Task item: Search the material below for lines containing the string "negative", and copy every one you find.

Extracted records:

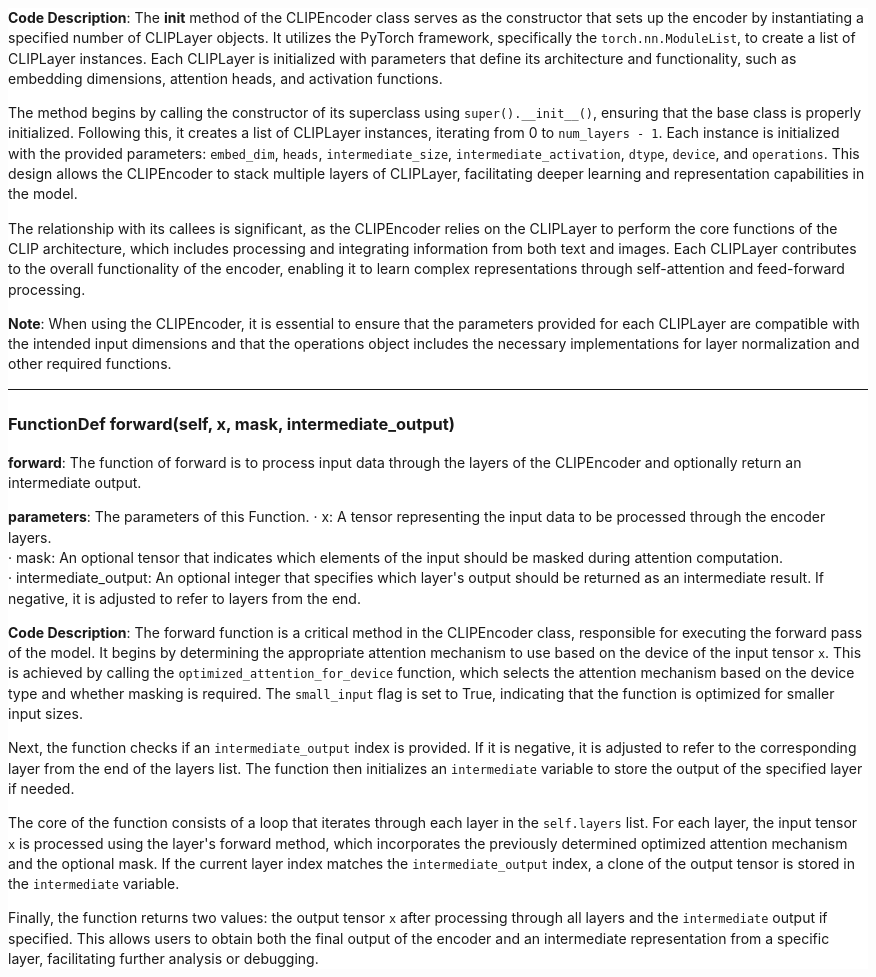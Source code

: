 **Code Description**: The __init__ method of the CLIPEncoder class serves as the constructor that sets up the encoder by instantiating a specified number of CLIPLayer objects. It utilizes the PyTorch framework, specifically the `torch.nn.ModuleList`, to create a list of CLIPLayer instances. Each CLIPLayer is initialized with parameters that define its architecture and functionality, such as embedding dimensions, attention heads, and activation functions. 

The method begins by calling the constructor of its superclass using `super().__init__()`, ensuring that the base class is properly initialized. Following this, it creates a list of CLIPLayer instances, iterating from 0 to `num_layers - 1`. Each instance is initialized with the provided parameters: `embed_dim`, `heads`, `intermediate_size`, `intermediate_activation`, `dtype`, `device`, and `operations`. This design allows the CLIPEncoder to stack multiple layers of CLIPLayer, facilitating deeper learning and representation capabilities in the model.

The relationship with its callees is significant, as the CLIPEncoder relies on the CLIPLayer to perform the core functions of the CLIP architecture, which includes processing and integrating information from both text and images. Each CLIPLayer contributes to the overall functionality of the encoder, enabling it to learn complex representations through self-attention and feed-forward processing.

**Note**: When using the CLIPEncoder, it is essential to ensure that the parameters provided for each CLIPLayer are compatible with the intended input dimensions and that the operations object includes the necessary implementations for layer normalization and other required functions.
***
### FunctionDef forward(self, x, mask, intermediate_output)
**forward**: The function of forward is to process input data through the layers of the CLIPEncoder and optionally return an intermediate output.

**parameters**: The parameters of this Function.
· x: A tensor representing the input data to be processed through the encoder layers.  
· mask: An optional tensor that indicates which elements of the input should be masked during attention computation.  
· intermediate_output: An optional integer that specifies which layer's output should be returned as an intermediate result. If negative, it is adjusted to refer to layers from the end.

**Code Description**: The forward function is a critical method in the CLIPEncoder class, responsible for executing the forward pass of the model. It begins by determining the appropriate attention mechanism to use based on the device of the input tensor `x`. This is achieved by calling the `optimized_attention_for_device` function, which selects the attention mechanism based on the device type and whether masking is required. The `small_input` flag is set to True, indicating that the function is optimized for smaller input sizes.

Next, the function checks if an `intermediate_output` index is provided. If it is negative, it is adjusted to refer to the corresponding layer from the end of the layers list. The function then initializes an `intermediate` variable to store the output of the specified layer if needed.

The core of the function consists of a loop that iterates through each layer in the `self.layers` list. For each layer, the input tensor `x` is processed using the layer's forward method, which incorporates the previously determined optimized attention mechanism and the optional mask. If the current layer index matches the `intermediate_output` index, a clone of the output tensor is stored in the `intermediate` variable.

Finally, the function returns two values: the output tensor `x` after processing through all layers and the `intermediate` output if specified. This allows users to obtain both the final output of the encoder and an intermediate representation from a specific layer, facilitating further analysis or debugging.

Output of the task:
· intermediate_output: An optional integer that specifies which layer's output should be returned as an intermediate result. If negative, it is adjusted to refer to layers from the end.
Next, the function checks if an `intermediate_output` index is provided. If it is negative, it is adjusted to refer to the corresponding layer from the end of the layers list. The function then initializes an `intermediate` variable to store the output of the specified layer if needed.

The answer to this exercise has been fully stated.